Dataset entries:
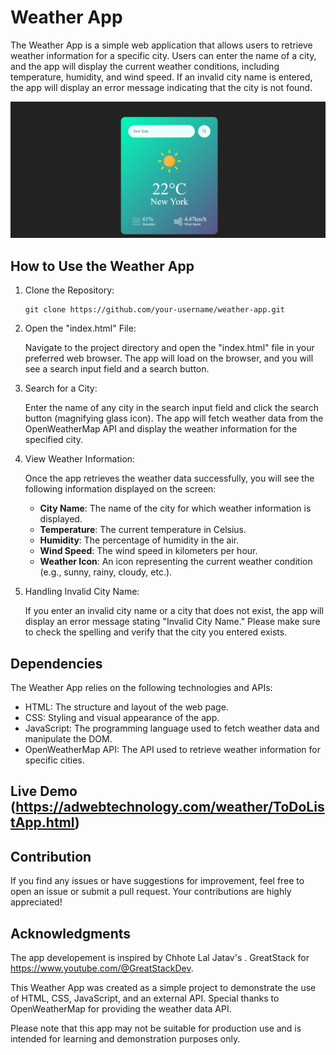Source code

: # Weather App

The Weather App is a simple web application that allows users to retrieve weather information for a specific city. Users can enter the name of a city, and the app will display the current weather conditions, including temperature, humidity, and wind speed. If an invalid city name is entered, the app will display an error message indicating that the city is not found.

![Weather App](./screenshot.png)

## How to Use the Weather App

1. Clone the Repository:

   ```
   git clone https://github.com/your-username/weather-app.git
   ```

2. Open the "index.html" File:

   Navigate to the project directory and open the "index.html" file in your preferred web browser. The app will load on the browser, and you will see a search input field and a search button.

3. Search for a City:

   Enter the name of any city in the search input field and click the search button (magnifying glass icon). The app will fetch weather data from the OpenWeatherMap API and display the weather information for the specified city.

4. View Weather Information:

   Once the app retrieves the weather data successfully, you will see the following information displayed on the screen:

   - **City Name**: The name of the city for which weather information is displayed.
   - **Temperature**: The current temperature in Celsius.
   - **Humidity**: The percentage of humidity in the air.
   - **Wind Speed**: The wind speed in kilometers per hour.
   - **Weather Icon**: An icon representing the current weather condition (e.g., sunny, rainy, cloudy, etc.).

5. Handling Invalid City Name:

   If you enter an invalid city name or a city that does not exist, the app will display an error message stating "Invalid City Name." Please make sure to check the spelling and verify that the city you entered exists.

## Dependencies

The Weather App relies on the following technologies and APIs:

- HTML: The structure and layout of the web page.
- CSS: Styling and visual appearance of the app.
- JavaScript: The programming language used to fetch weather data and manipulate the DOM.
- OpenWeatherMap API: The API used to retrieve weather information for specific cities.

## Live Demo (https://adwebtechnology.com/weather/ToDoListApp.html)

## Contribution

If you find any issues or have suggestions for improvement, feel free to open an issue or submit a pull request. Your contributions are highly appreciated!

## Acknowledgments

The app developement is inspired by Chhote Lal Jatav's .
GreatStack for https://www.youtube.com/@GreatStackDev.

This Weather App was created as a simple project to demonstrate the use of HTML, CSS, JavaScript, and an external API. Special thanks to OpenWeatherMap for providing the weather data API.

Please note that this app may not be suitable for production use and is intended for learning and demonstration purposes only.
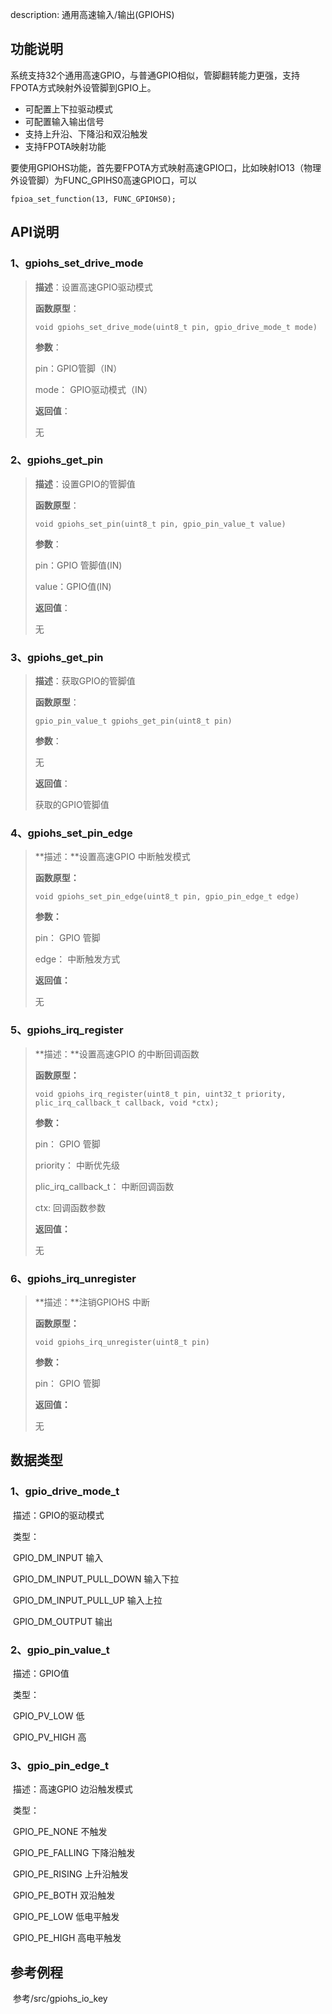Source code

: description:  通用高速输入/输出(GPIOHS)

## 功能说明

系统支持32个通用高速GPIO，与普通GPIO相似，管脚翻转能力更强，支持FPOTA方式映射外设管脚到GPIO上。

* 可配置上下拉驱动模式
* 可配置输入输出信号
* 支持上升沿、下降沿和双沿触发
* 支持FPOTA映射功能

要使用GPIOHS功能，首先要FPOTA方式映射高速GPIO口，比如映射IO13（物理外设管脚）为FUNC\_GPIHS0高速GPIO口，可以

```text
fpioa_set_function(13, FUNC_GPIOHS0);
```

## API说明

### 1、gpiohs_set_drive_mode

> **描述**：设置高速GPIO驱动模式
>
> **函数原型**：
>
> ```
> void gpiohs_set_drive_mode(uint8_t pin, gpio_drive_mode_t mode)
> ```
>
> **参数**：
>
> pin：GPIO管脚（IN）
>
> mode： GPIO驱动模式（IN）
>
> **返回值**：
>
> 无
>

### 2、gpiohs_get_pin

>**描述**：设置GPIO的管脚值
>
>**函数原型**：
>
>```
>void gpiohs_set_pin(uint8_t pin, gpio_pin_value_t value)
>```
>
>**参数**：
>
>pin：GPIO 管脚值(IN)
>
>value：GPIO值(IN)
>
>**返回值**：
>
>无

### 3、gpiohs_get_pin

>**描述**：获取GPIO的管脚值
>
>**函数原型**：
>
>```
>gpio_pin_value_t gpiohs_get_pin(uint8_t pin)
>```
>
>**参数**：
>
>无
>
>**返回值**：
>
>获取的GPIO管脚值

### 4、gpiohs_set_pin_edge

>**描述：**设置高速GPIO 中断触发模式
>
>**函数原型：**
>
>```
>void gpiohs_set_pin_edge(uint8_t pin, gpio_pin_edge_t edge)
>```
>
>**参数：**
>
>pin： GPIO 管脚 
>
>edge： 中断触发方式
>
>**返回值：**
>
>无

### 5、gpiohs_irq_register

>**描述：**设置高速GPIO 的中断回调函数
>
>**函数原型：**
>
>```
>void gpiohs_irq_register(uint8_t pin, uint32_t priority, plic_irq_callback_t callback, void *ctx);
>```
>
>**参数：**
>
>pin： GPIO 管脚
>
>priority： 中断优先级
>
>plic_irq_callback_t： 中断回调函数
>
>ctx: 	回调函数参数
>
>**返回值：**
>
>无

### 6、gpiohs_irq_unregister

>**描述：**注销GPIOHS 中断
>
>**函数原型：**
>
>```
>void gpiohs_irq_unregister(uint8_t pin)
>```
>
>**参数：**
>
>pin： GPIO 管脚
>
>**返回值：**
>
>无

## 数据类型

### 1、gpio_drive_mode_t

​	描述：GPIO的驱动模式

​    类型：

​			GPIO_DM_INPUT 	输入

​			GPIO_DM_INPUT_PULL_DOWN	输入下拉

​			GPIO_DM_INPUT_PULL_UP	输入上拉

​			GPIO_DM_OUTPUT	输出

### 2、gpio_pin_value_t

​	描述：GPIO值

​	类型：

​			GPIO_PV_LOW	低

​			GPIO_PV_HIGH	高

### 3、gpio_pin_edge_t

​	描述：高速GPIO 边沿触发模式

​	类型：

​			GPIO_PE_NONE 	不触发

​			GPIO_PE_FALLING 	下降沿触发

​			GPIO_PE_RISING 	上升沿触发

​			GPIO_PE_BOTH 	双沿触发

​			GPIO_PE_LOW 	低电平触发

​			GPIO_PE_HIGH	 高电平触发

## 参考例程

​		参考/src/gpiohs_io_key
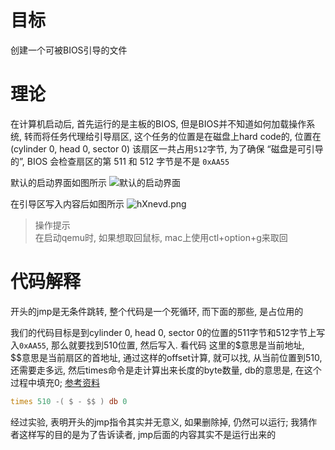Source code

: # 目标
创建一个可被BIOS引导的文件

# 理论
在计算机启动后, 首先运行的是主板的BIOS, 但是BIOS并不知道如何加载操作系统, 转而将任务代理给引导扇区, 这个任务的位置是在磁盘上hard code的, 位置在(cylinder 0, head 0, sector 0) 该扇区一共占用`512`字节, 为了确保 “磁盘是可引导的”, BIOS 会检查扇区的第 511 和 512 字节是不是 `0xAA55`

默认的启动界面如图所示
![默认的启动界面](https://z3.ax1x.com/2021/09/10/hXEfyt.png)

在引导区写入内容后如图所示
![hXnevd.png](https://z3.ax1x.com/2021/09/10/hXnevd.png)

> 操作提示 </br>
> 在启动qemu时, 如果想取回鼠标, mac上使用ctl+option+g来取回

# 代码解释
开头的jmp是无条件跳转, 整个代码是一个死循环, 而下面的那些, 是占位用的

我们的代码目标是到cylinder 0, head 0, sector 0的位置的511字节和512字节上写入`0xAA55`, 那么就要找到510位置, 然后写入. 看代码
这里的$意思是当前地址, $$意思是当前扇区的首地址, 通过这样的offset计算, 就可以找, 从当前位置到510, 还需要走多远, 然后times命令是走计算出来长度的byte数量, db的意思是, 在这个过程中填充0; [参考资料](https://engineersasylum.com/t/times-510-db-0-means/132)
```asm
times 510 -( $ - $$ ) db 0
```

经过实验, 表明开头的jmp指令其实并无意义, 如果删除掉, 仍然可以运行; 我猜作者这样写的目的是为了告诉读者, jmp后面的内容其实不是运行出来的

Work item: Every line of the data above is to be set down word for word, with the pictures left out.

Reply to the exercise:
Source code

: # Weather App

The Weather App is a simple web application that allows users to retrieve weather information for a specific city. Users can enter the name of a city, and the app will display the current weather conditions, including temperature, humidity, and wind speed. If an invalid city name is entered, the app will display an error message indicating that the city is not found.

![Weather App](./screenshot.png)

## How to Use the Weather App

1. Clone the Repository:

   ```
   git clone https://github.com/your-username/weather-app.git
   ```

2. Open the "index.html" File:

   Navigate to the project directory and open the "index.html" file in your preferred web browser. The app will load on the browser, and you will see a search input field and a search button.

3. Search for a City:

   Enter the name of any city in the search input field and click the search button (magnifying glass icon). The app will fetch weather data from the OpenWeatherMap API and display the weather information for the specified city.

4. View Weather Information:

   Once the app retrieves the weather data successfully, you will see the following information displayed on the screen:

   - **City Name**: The name of the city for which weather information is displayed.
   - **Temperature**: The current temperature in Celsius.
   - **Humidity**: The percentage of humidity in the air.
   - **Wind Speed**: The wind speed in kilometers per hour.
   - **Weather Icon**: An icon representing the current weather condition (e.g., sunny, rainy, cloudy, etc.).

5. Handling Invalid City Name:

   If you enter an invalid city name or a city that does not exist, the app will display an error message stating "Invalid City Name." Please make sure to check the spelling and verify that the city you entered exists.

## Dependencies

The Weather App relies on the following technologies and APIs:

- HTML: The structure and layout of the web page.
- CSS: Styling and visual appearance of the app.
- JavaScript: The programming language used to fetch weather data and manipulate the DOM.
- OpenWeatherMap API: The API used to retrieve weather information for specific cities.

## Live Demo (https://adwebtechnology.com/weather/ToDoListApp.html)

## Contribution

If you find any issues or have suggestions for improvement, feel free to open an issue or submit a pull request. Your contributions are highly appreciated!

## Acknowledgments

The app developement is inspired by Chhote Lal Jatav's .
GreatStack for https://www.youtube.com/@GreatStackDev.

This Weather App was created as a simple project to demonstrate the use of HTML, CSS, JavaScript, and an external API. Special thanks to OpenWeatherMap for providing the weather data API.

Please note that this app may not be suitable for production use and is intended for learning and demonstration purposes only.
Source code

: description:  通用高速输入/输出(GPIOHS)

## 功能说明

系统支持32个通用高速GPIO，与普通GPIO相似，管脚翻转能力更强，支持FPOTA方式映射外设管脚到GPIO上。

* 可配置上下拉驱动模式
* 可配置输入输出信号
* 支持上升沿、下降沿和双沿触发
* 支持FPOTA映射功能

要使用GPIOHS功能，首先要FPOTA方式映射高速GPIO口，比如映射IO13（物理外设管脚）为FUNC\_GPIHS0高速GPIO口，可以

```text
fpioa_set_function(13, FUNC_GPIOHS0);
```

## API说明

### 1、gpiohs_set_drive_mode

> **描述**：设置高速GPIO驱动模式
>
> **函数原型**：
>
> ```
> void gpiohs_set_drive_mode(uint8_t pin, gpio_drive_mode_t mode)
> ```
>
> **参数**：
>
> pin：GPIO管脚（IN）
>
> mode： GPIO驱动模式（IN）
>
> **返回值**：
>
> 无
>

### 2、gpiohs_get_pin

>**描述**：设置GPIO的管脚值
>
>**函数原型**：
>
>```
>void gpiohs_set_pin(uint8_t pin, gpio_pin_value_t value)
>```
>
>**参数**：
>
>pin：GPIO 管脚值(IN)
>
>value：GPIO值(IN)
>
>**返回值**：
>
>无

### 3、gpiohs_get_pin

>**描述**：获取GPIO的管脚值
>
>**函数原型**：
>
>```
>gpio_pin_value_t gpiohs_get_pin(uint8_t pin)
>```
>
>**参数**：
>
>无
>
>**返回值**：
>
>获取的GPIO管脚值

### 4、gpiohs_set_pin_edge

>**描述：**设置高速GPIO 中断触发模式
>
>**函数原型：**
>
>```
>void gpiohs_set_pin_edge(uint8_t pin, gpio_pin_edge_t edge)
>```
>
>**参数：**
>
>pin： GPIO 管脚 
>
>edge： 中断触发方式
>
>**返回值：**
>
>无

### 5、gpiohs_irq_register

>**描述：**设置高速GPIO 的中断回调函数
>
>**函数原型：**
>
>```
>void gpiohs_irq_register(uint8_t pin, uint32_t priority, plic_irq_callback_t callback, void *ctx);
>```
>
>**参数：**
>
>pin： GPIO 管脚
>
>priority： 中断优先级
>
>plic_irq_callback_t： 中断回调函数
>
>ctx: 	回调函数参数
>
>**返回值：**
>
>无

### 6、gpiohs_irq_unregister

>**描述：**注销GPIOHS 中断
>
>**函数原型：**
>
>```
>void gpiohs_irq_unregister(uint8_t pin)
>```
>
>**参数：**
>
>pin： GPIO 管脚
>
>**返回值：**
>
>无

## 数据类型

### 1、gpio_drive_mode_t

​	描述：GPIO的驱动模式

​    类型：

​			GPIO_DM_INPUT 	输入

​			GPIO_DM_INPUT_PULL_DOWN	输入下拉

​			GPIO_DM_INPUT_PULL_UP	输入上拉

​			GPIO_DM_OUTPUT	输出

### 2、gpio_pin_value_t

​	描述：GPIO值

​	类型：

​			GPIO_PV_LOW	低

​			GPIO_PV_HIGH	高

### 3、gpio_pin_edge_t

​	描述：高速GPIO 边沿触发模式

​	类型：

​			GPIO_PE_NONE 	不触发

​			GPIO_PE_FALLING 	下降沿触发

​			GPIO_PE_RISING 	上升沿触发

​			GPIO_PE_BOTH 	双沿触发

​			GPIO_PE_LOW 	低电平触发

​			GPIO_PE_HIGH	 高电平触发

## 参考例程

​		参考/src/gpiohs_io_key
Source code

: # 目标
创建一个可被BIOS引导的文件

# 理论
在计算机启动后, 首先运行的是主板的BIOS, 但是BIOS并不知道如何加载操作系统, 转而将任务代理给引导扇区, 这个任务的位置是在磁盘上hard code的, 位置在(cylinder 0, head 0, sector 0) 该扇区一共占用`512`字节, 为了确保 “磁盘是可引导的”, BIOS 会检查扇区的第 511 和 512 字节是不是 `0xAA55`

默认的启动界面如图所示
![默认的启动界面](https://z3.ax1x.com/2021/09/10/hXEfyt.png)

在引导区写入内容后如图所示
![hXnevd.png](https://z3.ax1x.com/2021/09/10/hXnevd.png)

> 操作提示 </br>
> 在启动qemu时, 如果想取回鼠标, mac上使用ctl+option+g来取回

# 代码解释
开头的jmp是无条件跳转, 整个代码是一个死循环, 而下面的那些, 是占位用的

我们的代码目标是到cylinder 0, head 0, sector 0的位置的511字节和512字节上写入`0xAA55`, 那么就要找到510位置, 然后写入. 看代码
这里的$意思是当前地址, $$意思是当前扇区的首地址, 通过这样的offset计算, 就可以找, 从当前位置到510, 还需要走多远, 然后times命令是走计算出来长度的byte数量, db的意思是, 在这个过程中填充0; [参考资料](https://engineersasylum.com/t/times-510-db-0-means/132)
```asm
times 510 -( $ - $$ ) db 0
```

经过实验, 表明开头的jmp指令其实并无意义, 如果删除掉, 仍然可以运行; 我猜作者这样写的目的是为了告诉读者, jmp后面的内容其实不是运行出来的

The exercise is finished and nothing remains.